The presence of the Angels was so mighty. There was at times, no room for me because they surrounded his bed. I knelt to his side and told him to go - that it was okay and that I would be fine. We could let him go to God and be at peace. Then I'd walk out of his room and fall to pieces once again. He struggled to survive and he struggled to die.

I always say now as I look back why would he have done it any different way? But during that dying process I did not understand why he needed to suffer so hard. I couldn't take it any more and begged God to help me sleep. It was around 4:00 in the morning that I feel asleep instantly.

Now if all of this wasn't angels and God, who was it?

I awoke feeling so guilty that I slept those two hours and ran to Joshua's room where he was still struggling to breath and his oxygen was at 39.

I called nursing and they came and went to get the morphine to help ease the pain.

Joshua died before they returned.

When he finally took his last breath, I said, "Fly, fly Baby. Fast, do not look back. Take him God." I swear that I saw him standing on his bed saying, "Look at me Mom!!!" 

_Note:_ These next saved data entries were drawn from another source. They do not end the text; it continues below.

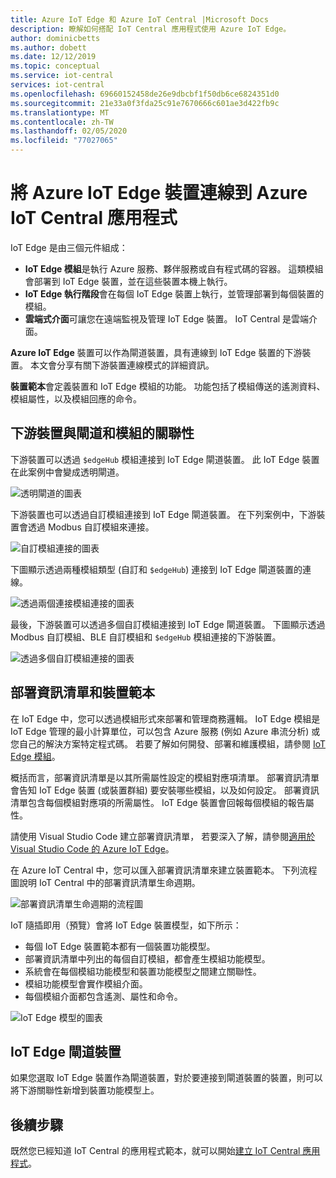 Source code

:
 ```yaml
---
title: Azure IoT Edge 和 Azure IoT Central |Microsoft Docs
description: 瞭解如何搭配 IoT Central 應用程式使用 Azure IoT Edge。
author: dominicbetts
ms.author: dobett
ms.date: 12/12/2019
ms.topic: conceptual
ms.service: iot-central
services: iot-central
ms.openlocfilehash: 69660152458de26e9dbcbf1f50db6ce6824351d0
ms.sourcegitcommit: 21e33a0f3fda25c91e7670666c601ae3d422fb9c
ms.translationtype: MT
ms.contentlocale: zh-TW
ms.lasthandoff: 02/05/2020
ms.locfileid: "77027065"
---
```

# <a name="connect-azure-iot-edge-devices-to-an-azure-iot-central-application"></a>將 Azure IoT Edge 裝置連線到 Azure IoT Central 應用程式

IoT Edge 是由三個元件組成：

* **IoT Edge 模組**是執行 Azure 服務、夥伴服務或自有程式碼的容器。 這類模組會部署到 IoT Edge 裝置，並在這些裝置本機上執行。
* **IoT Edge 執行階段**會在每個 IoT Edge 裝置上執行，並管理部署到每個裝置的模組。
* **雲端式介面**可讓您在遠端監視及管理 IoT Edge 裝置。 IoT Central 是雲端介面。

**Azure IoT Edge** 裝置可以作為閘道裝置，具有連線到 IoT Edge 裝置的下游裝置。 本文會分享有關下游裝置連線模式的詳細資訊。

**裝置範本**會定義裝置和 IoT Edge 模組的功能。 功能包括了模組傳送的遙測資料、模組屬性，以及模組回應的命令。

## <a name="downstream-device-relationships-with-a-gateway-and-modules"></a>下游裝置與閘道和模組的關聯性

下游裝置可以透過 `$edgeHub` 模組連接到 IoT Edge 閘道裝置。 此 IoT Edge 裝置在此案例中會變成透明閘道。

![透明閘道的圖表](./media/concepts-iot-edge/gateway-transparent.png)

下游裝置也可以透過自訂模組連接到 IoT Edge 閘道裝置。 在下列案例中，下游裝置會透過 Modbus 自訂模組來連接。

![自訂模組連接的圖表](./media/concepts-iot-edge/gateway-module.png)

下圖顯示透過兩種模組類型 (自訂和 `$edgeHub`) 連接到 IoT Edge 閘道裝置的連線。  

![透過兩個連接模組連接的圖表](./media/concepts-iot-edge/gateway-module-transparent.png)

最後，下游裝置可以透過多個自訂模組連接到 IoT Edge 閘道裝置。 下圖顯示透過 Modbus 自訂模組、BLE 自訂模組和 `$edgeHub` 模組連接的下游裝置。 

![透過多個自訂模組連接的圖表](./media/concepts-iot-edge/gateway-module2-transparent.png)

## <a name="deployment-manifests-and-device-templates"></a>部署資訊清單和裝置範本

在 IoT Edge 中，您可以透過模組形式來部署和管理商務邏輯。 IoT Edge 模組是 IoT Edge 管理的最小計算單位，可以包含 Azure 服務 (例如 Azure 串流分析) 或您自己的解決方案特定程式碼。 若要了解如何開發、部署和維護模組，請參閱 [IoT Edge 模組](../../iot-edge/iot-edge-modules.md)。

概括而言，部署資訊清單是以其所需屬性設定的模組對應項清單。 部署資訊清單會告知 IoT Edge 裝置 (或裝置群組) 要安裝哪些模組，以及如何設定。 部署資訊清單包含每個模組對應項的所需屬性。 IoT Edge 裝置會回報每個模組的報告屬性。

請使用 Visual Studio Code 建立部署資訊清單， 若要深入了解，請參閱[適用於 Visual Studio Code 的 Azure IoT Edge](https://marketplace.visualstudio.com/items?itemName=vsciot-vscode.azure-iot-edge)。

在 Azure IoT Central 中，您可以匯入部署資訊清單來建立裝置範本。 下列流程圖說明 IoT Central 中的部署資訊清單生命週期。

![部署資訊清單生命週期的流程圖](./media/concepts-iot-edge/dmflow.png)

IoT 隨插即用（預覽）會將 IoT Edge 裝置模型，如下所示：

* 每個 IoT Edge 裝置範本都有一個裝置功能模型。
* 部署資訊清單中列出的每個自訂模組，都會產生模組功能模型。
* 系統會在每個模組功能模型和裝置功能模型之間建立關聯性。
* 模組功能模型會實作模組介面。
* 每個模組介面都包含遙測、屬性和命令。

![IoT Edge 模型的圖表](./media/concepts-iot-edge/edgemodelling.png)

## <a name="iot-edge-gateway-devices"></a>IoT Edge 閘道裝置

如果您選取 IoT Edge 裝置作為閘道裝置，對於要連接到閘道裝置的裝置，則可以將下游關聯性新增到裝置功能模型上。

## <a name="next-steps"></a>後續步驟

既然您已經知道 IoT Central 的應用程式範本，就可以開始[建立 IoT Central 應用程式](quick-deploy-iot-central.md)。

And angels were flying around him and off he went.

Joshua's Memorial Service

I had a memorial service for Joshua and one of the things that told early in his story was his love for balloons. We had over 300 and when the guitarist got up to play - the balloons danced. I meant they truly danced.

People came up after and said, "Did you see that?"

Oh yes, I did. After all I witnessed sure I did. He was there as one of the Angels now. I wrote a poem and read it outside while everyone released balloons in his memory and when I got the pictures back (now mind you this was a beautiful, bright and sunshiny day) there was a perfect rainbow in one corner of the picture. But you see I was so in tune with the angels at this point, I was feeling things a lot.

I have more angel stories after Joshua's death showing me of God's love they are awesome and will share them later. Thank you for listening and God be with you and always remember quality of life is in the eyes of the beholder.